I’m mapping out a new story and was trying to figure out the external conflict that moves the story and motivates my heroine/hero. In a discussion about conflict with my eldest son, he brought out a book he studied in college: The Art of Moviemaking: Script to Screen by Richard Beck Peacock. It’s $85 US on Amazon.com, so it’s not an inexpensive book – textbooks rarely are – though you can get cheaper used copies. (I’d hoped those years he spent in college might pay off somehow … though I’d thought it would be for more than a textbook.)

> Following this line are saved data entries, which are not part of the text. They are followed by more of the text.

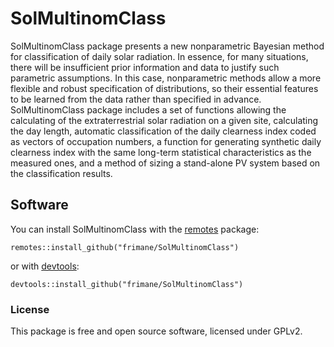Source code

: # SolMultinomClass

SolMultinomClass package presents a new nonparametric Bayesian method for classification of daily solar radiation.  In essence, for many situations, there will be insufficient prior information and data to justify such parametric assumptions. In this case, nonparametric methods allow a more flexible and robust specification of distributions, so their essential features to be learned from the data rather than specified in advance. SolMultinomClass package includes a set of functions allowing the calculating of the extraterrestrial solar radiation on a given site, calculating the day length, automatic classification of the daily clearness index coded as vectors of occupation numbers, a function for generating synthetic daily clearness index with the same long-term statistical characteristics as the measured ones, and a method of sizing a stand-alone PV system based on the classification results.


## Software

You can install SolMultinomClass with the [remotes](https://install-github.me/r-lib/remotes) package:

```
remotes::install_github("frimane/SolMultinomClass")
```

or with [devtools](https://cran.r-project.org/web/packages/devtools/index.html):

```
devtools::install_github("frimane/SolMultinomClass")
```

### License

This package is free and open source software, licensed under GPLv2.
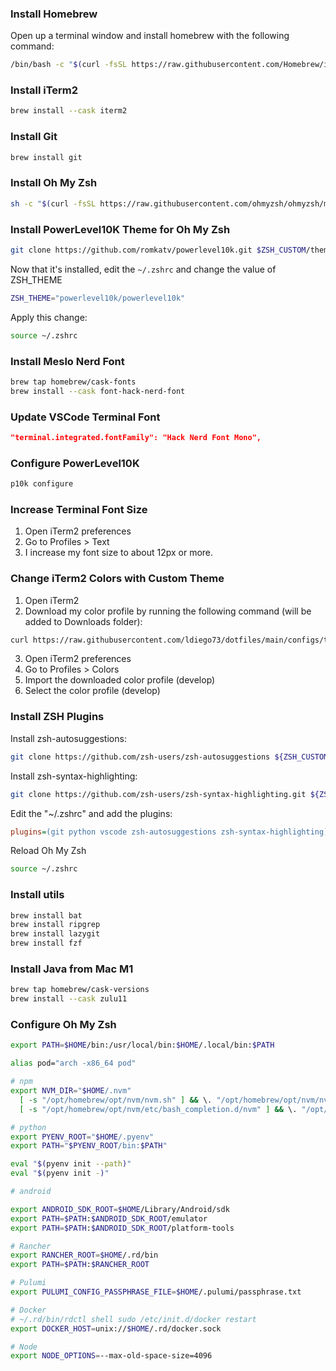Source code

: ### Install Homebrew

Open up a terminal window and install homebrew with the following command:

```bash
/bin/bash -c "$(curl -fsSL https://raw.githubusercontent.com/Homebrew/install/HEAD/install.sh)"
```

### Install iTerm2

```bash
brew install --cask iterm2
```

### Install Git

```bash
brew install git
```

### Install Oh My Zsh

```bash
sh -c "$(curl -fsSL https://raw.githubusercontent.com/ohmyzsh/ohmyzsh/master/tools/install.sh)"
```

### Install PowerLevel10K Theme for Oh My Zsh

```bash
git clone https://github.com/romkatv/powerlevel10k.git $ZSH_CUSTOM/themes/powerlevel10k
```

Now that it's installed, edit the `~/.zshrc` and change the value of ZSH_THEME

```bash
ZSH_THEME="powerlevel10k/powerlevel10k"
```

Apply this change:

```bash
source ~/.zshrc
```

### Install Meslo Nerd Font

```bash
brew tap homebrew/cask-fonts
brew install --cask font-hack-nerd-font
```

### Update VSCode Terminal Font

```json
"terminal.integrated.fontFamily": "Hack Nerd Font Mono",
```

### Configure PowerLevel10K

```bash
p10k configure
```

### Increase Terminal Font Size

1. Open iTerm2 preferences
2. Go to Profiles > Text
3. I increase my font size to about 12px or more.

### Change iTerm2 Colors with Custom Theme

1. Open iTerm2
2. Download my color profile by running the following command (will be added to Downloads folder):

```bash
curl https://raw.githubusercontent.com/ldiego73/dotfiles/main/configs/terminal/itermcolors/develop.itermcolors --output ~/Downloads/develop.itermcolors
```

3. Open iTerm2 preferences
4. Go to Profiles > Colors
5. Import the downloaded color profile (develop)
6. Select the color profile (develop)

### Install ZSH Plugins

Install zsh-autosuggestions:

```bash
git clone https://github.com/zsh-users/zsh-autosuggestions ${ZSH_CUSTOM:-~/.oh-my-zsh/custom}/plugins/zsh-autosuggestions
```

Install zsh-syntax-highlighting:

```bash
git clone https://github.com/zsh-users/zsh-syntax-highlighting.git ${ZSH_CUSTOM:-~/.oh-my-zsh/custom}/plugins/zsh-syntax-highlighting
```

Edit the "~/.zshrc" and add the plugins:

```ini
plugins=(git python vscode zsh-autosuggestions zsh-syntax-highlighting)
```

Reload Oh My Zsh

```bash
source ~/.zshrc
```

### Install utils

```bash
brew install bat
brew install ripgrep
brew install lazygit
brew install fzf
```

### Install Java from Mac M1

```bash
brew tap homebrew/cask-versions
brew install --cask zulu11
```

### Configure Oh My Zsh

```bash
export PATH=$HOME/bin:/usr/local/bin:$HOME/.local/bin:$PATH

alias pod="arch -x86_64 pod"

# npm
export NVM_DIR="$HOME/.nvm"
  [ -s "/opt/homebrew/opt/nvm/nvm.sh" ] && \. "/opt/homebrew/opt/nvm/nvm.sh"  # This loads nvm
  [ -s "/opt/homebrew/opt/nvm/etc/bash_completion.d/nvm" ] && \. "/opt/homebrew/opt/nvm/etc/bash_completion.d/nvm"  # This loads nvm bash_completion

# python
export PYENV_ROOT="$HOME/.pyenv" 
export PATH="$PYENV_ROOT/bin:$PATH" 

eval "$(pyenv init --path)" 
eval "$(pyenv init -)"

# android

export ANDROID_SDK_ROOT=$HOME/Library/Android/sdk
export PATH=$PATH:$ANDROID_SDK_ROOT/emulator
export PATH=$PATH:$ANDROID_SDK_ROOT/platform-tools

# Rancher
export RANCHER_ROOT=$HOME/.rd/bin
export PATH=$PATH:$RANCHER_ROOT

# Pulumi
export PULUMI_CONFIG_PASSPHRASE_FILE=$HOME/.pulumi/passphrase.txt

# Docker
# ~/.rd/bin/rdctl shell sudo /etc/init.d/docker restart
export DOCKER_HOST=unix://$HOME/.rd/docker.sock

# Node
export NODE_OPTIONS=--max-old-space-size=4096
```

Lo and behold, there’s actually a section in Chapter 9 called ‘External Conflict.’ Yay! So, there are various types of conflict a writer (screenwriter or otherwise) can use to drive their story:

1. An Extraordinary or Random circumstance: Catastrophes that can change the path of the protagonists’s life. In Jumanji, an enchanted boardgame that “pits two kids against a series of vengeful forces of nature.” Think of “the shocking loss of a job, the announcement of a fatal illness, or a miscalculated scientific experiment.”

2. An Individual: Think In the Line of Fire where Clint Eastwood is a Secret Service Agent who must stop John Malkovich from assassinating the president.

3. A Group: The author mentions The Rock with Nicolas Cage and Sean Connery where the ‘good guys’ must face off with a group of disgruntled Marines led by Ed Harris.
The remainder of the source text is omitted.